From ActiveMQ To Amazon MQ : Why And How We Moved To AWS’s Managed Solution
In any reasonably successful startup that proves the test of the time (more than a few years) and grows to a reasonable size (300+) there’s always a trail of technical debt left in the wake of the numerous software engineers who have come and gone. As our company has grown and evolved, Bench Engineering has been through a few cycles of who we are and so we’ve taken on numerous pieces of technical debt that have no clear ownership. In the 18-month-old Platform Team, we’ve spent the past 12 months striving to get a handle on these things. Mostly this has involved Terraforming all the things, but has also involved building more robust systems we can kick without them falling over.

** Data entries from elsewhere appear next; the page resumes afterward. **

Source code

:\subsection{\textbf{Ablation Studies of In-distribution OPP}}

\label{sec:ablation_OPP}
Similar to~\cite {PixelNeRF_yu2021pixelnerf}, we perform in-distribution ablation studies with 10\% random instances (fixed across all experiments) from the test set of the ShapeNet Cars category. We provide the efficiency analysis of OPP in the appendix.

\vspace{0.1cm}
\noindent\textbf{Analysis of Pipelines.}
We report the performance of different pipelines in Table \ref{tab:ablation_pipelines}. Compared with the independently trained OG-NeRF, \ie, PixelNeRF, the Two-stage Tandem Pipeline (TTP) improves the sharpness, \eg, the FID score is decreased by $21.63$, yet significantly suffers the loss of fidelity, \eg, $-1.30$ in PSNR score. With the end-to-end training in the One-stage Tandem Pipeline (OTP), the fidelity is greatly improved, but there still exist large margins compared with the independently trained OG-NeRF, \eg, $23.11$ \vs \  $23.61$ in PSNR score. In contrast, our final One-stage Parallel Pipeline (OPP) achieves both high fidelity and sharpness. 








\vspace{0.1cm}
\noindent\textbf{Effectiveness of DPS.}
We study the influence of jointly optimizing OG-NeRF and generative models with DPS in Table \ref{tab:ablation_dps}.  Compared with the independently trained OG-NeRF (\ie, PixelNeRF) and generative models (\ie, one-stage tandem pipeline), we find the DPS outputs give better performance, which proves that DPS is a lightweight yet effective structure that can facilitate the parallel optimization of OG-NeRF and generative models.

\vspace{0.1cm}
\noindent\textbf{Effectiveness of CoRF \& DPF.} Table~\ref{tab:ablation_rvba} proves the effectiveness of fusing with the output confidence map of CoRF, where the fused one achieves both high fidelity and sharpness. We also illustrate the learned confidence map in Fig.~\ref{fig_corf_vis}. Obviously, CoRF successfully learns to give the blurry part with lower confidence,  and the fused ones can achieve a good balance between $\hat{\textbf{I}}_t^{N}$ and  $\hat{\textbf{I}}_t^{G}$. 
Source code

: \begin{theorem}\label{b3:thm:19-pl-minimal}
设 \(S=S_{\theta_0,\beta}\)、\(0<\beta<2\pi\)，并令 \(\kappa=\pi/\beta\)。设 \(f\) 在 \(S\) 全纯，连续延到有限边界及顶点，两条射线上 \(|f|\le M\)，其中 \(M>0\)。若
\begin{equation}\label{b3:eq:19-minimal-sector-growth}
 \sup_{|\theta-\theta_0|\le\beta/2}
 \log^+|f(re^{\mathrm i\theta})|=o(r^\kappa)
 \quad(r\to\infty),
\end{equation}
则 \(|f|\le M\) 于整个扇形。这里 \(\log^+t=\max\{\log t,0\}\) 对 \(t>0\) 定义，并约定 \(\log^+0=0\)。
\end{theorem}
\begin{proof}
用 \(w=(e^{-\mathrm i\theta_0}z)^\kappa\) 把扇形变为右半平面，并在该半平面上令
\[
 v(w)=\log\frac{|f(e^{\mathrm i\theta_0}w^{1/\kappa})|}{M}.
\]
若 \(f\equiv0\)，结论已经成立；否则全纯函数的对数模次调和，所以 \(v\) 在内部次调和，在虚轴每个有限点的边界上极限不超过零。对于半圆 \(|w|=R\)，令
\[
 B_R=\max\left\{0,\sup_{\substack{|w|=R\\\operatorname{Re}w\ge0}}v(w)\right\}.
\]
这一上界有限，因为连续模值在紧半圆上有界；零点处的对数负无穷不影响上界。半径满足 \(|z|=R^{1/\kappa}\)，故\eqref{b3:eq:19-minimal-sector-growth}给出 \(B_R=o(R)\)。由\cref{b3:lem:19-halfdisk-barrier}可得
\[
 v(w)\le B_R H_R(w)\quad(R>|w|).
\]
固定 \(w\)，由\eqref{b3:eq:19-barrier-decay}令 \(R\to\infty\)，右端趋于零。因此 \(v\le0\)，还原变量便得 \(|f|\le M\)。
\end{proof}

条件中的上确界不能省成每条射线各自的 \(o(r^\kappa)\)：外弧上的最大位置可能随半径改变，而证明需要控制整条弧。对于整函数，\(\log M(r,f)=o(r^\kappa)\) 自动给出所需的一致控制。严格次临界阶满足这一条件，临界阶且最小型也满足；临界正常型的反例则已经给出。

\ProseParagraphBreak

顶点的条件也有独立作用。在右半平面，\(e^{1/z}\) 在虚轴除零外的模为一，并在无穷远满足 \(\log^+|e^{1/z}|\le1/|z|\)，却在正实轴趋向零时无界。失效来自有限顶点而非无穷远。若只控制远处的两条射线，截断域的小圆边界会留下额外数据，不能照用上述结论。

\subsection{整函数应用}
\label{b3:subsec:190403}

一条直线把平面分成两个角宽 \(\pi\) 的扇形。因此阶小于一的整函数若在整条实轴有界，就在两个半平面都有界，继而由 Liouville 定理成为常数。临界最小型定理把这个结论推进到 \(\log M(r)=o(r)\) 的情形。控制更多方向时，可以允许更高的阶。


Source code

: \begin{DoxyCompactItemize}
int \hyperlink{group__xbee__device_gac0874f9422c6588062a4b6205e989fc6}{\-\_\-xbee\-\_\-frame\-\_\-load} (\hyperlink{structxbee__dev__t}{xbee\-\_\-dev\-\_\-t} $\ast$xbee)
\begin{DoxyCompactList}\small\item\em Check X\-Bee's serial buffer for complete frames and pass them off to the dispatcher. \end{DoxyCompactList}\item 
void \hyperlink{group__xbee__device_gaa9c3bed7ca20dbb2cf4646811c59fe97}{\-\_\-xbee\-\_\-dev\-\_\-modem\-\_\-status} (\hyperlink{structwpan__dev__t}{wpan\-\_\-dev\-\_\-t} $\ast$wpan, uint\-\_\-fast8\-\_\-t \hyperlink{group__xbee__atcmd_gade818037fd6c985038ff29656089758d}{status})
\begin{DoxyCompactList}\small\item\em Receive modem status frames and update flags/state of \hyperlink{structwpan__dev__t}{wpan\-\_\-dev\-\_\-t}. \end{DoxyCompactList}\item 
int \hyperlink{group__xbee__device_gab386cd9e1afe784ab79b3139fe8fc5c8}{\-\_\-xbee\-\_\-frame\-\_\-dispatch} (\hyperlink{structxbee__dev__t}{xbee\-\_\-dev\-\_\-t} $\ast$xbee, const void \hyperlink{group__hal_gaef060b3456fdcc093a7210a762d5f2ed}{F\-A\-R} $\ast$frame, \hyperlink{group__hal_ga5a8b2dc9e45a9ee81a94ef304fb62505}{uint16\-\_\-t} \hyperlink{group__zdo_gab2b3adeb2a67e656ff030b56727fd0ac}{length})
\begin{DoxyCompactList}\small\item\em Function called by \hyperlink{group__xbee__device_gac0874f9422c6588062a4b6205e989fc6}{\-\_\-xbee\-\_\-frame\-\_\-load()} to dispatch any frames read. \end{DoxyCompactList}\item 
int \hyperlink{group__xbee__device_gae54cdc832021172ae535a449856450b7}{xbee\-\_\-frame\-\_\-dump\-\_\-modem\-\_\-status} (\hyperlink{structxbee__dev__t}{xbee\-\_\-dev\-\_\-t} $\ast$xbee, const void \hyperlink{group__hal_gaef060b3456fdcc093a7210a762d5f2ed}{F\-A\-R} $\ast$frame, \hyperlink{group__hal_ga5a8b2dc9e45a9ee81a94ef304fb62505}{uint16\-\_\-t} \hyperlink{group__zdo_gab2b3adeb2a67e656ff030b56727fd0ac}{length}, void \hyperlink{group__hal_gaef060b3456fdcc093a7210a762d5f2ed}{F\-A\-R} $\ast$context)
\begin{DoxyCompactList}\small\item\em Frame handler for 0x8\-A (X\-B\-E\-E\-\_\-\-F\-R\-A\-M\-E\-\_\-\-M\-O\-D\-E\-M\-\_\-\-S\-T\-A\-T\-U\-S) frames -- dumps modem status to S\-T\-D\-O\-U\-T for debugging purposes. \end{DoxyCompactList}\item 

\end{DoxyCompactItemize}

ActiveMQ is a service that’s been at the core of Bench infrastructure for longer than most, if not all, of the engineers working here. It had been doing its job of relaying messages between most of our services and working well enough we almost forgot about it. Since it never complained or caused us issues, it was easy to forget that it was one of the most critical and fragile pieces of our infrastructure. Luckily, my team has been killing it for the past 9 months, rolling out Kubernetes and smashing through the complicated, undocumented scripts and manually spun up infrastructure that grows organically within a startup. Our ActiveMQ SPoF (single-point-of-failure), as much as it tried to pretend it would never fail us, didn’t stand a chance.
We originally started our plan to address the vulnerability of Bench’s ActiveMQ many moons ago. I remember the fall (autumn) of 2017 fondly. The sunlight gleaming through the thinning trees outside and across our whiteboard as we sketched solutions to the technical challenges of making our ActiveMQ instance (singular) more robust (plural). The sound of someone streaming AWS re:Invent could be heard in the background. Did we hear the words “ActiveMQ” or “Amazon MQ”? Or both? Yes, AWS had done it again. Killed a perfectly good white boarding session by releasing a solution to our problems. Amazon MQ would be AWS’s managed version of ActiveMQ and our project would be shelved a little longer while we waited to see what this solution would look like.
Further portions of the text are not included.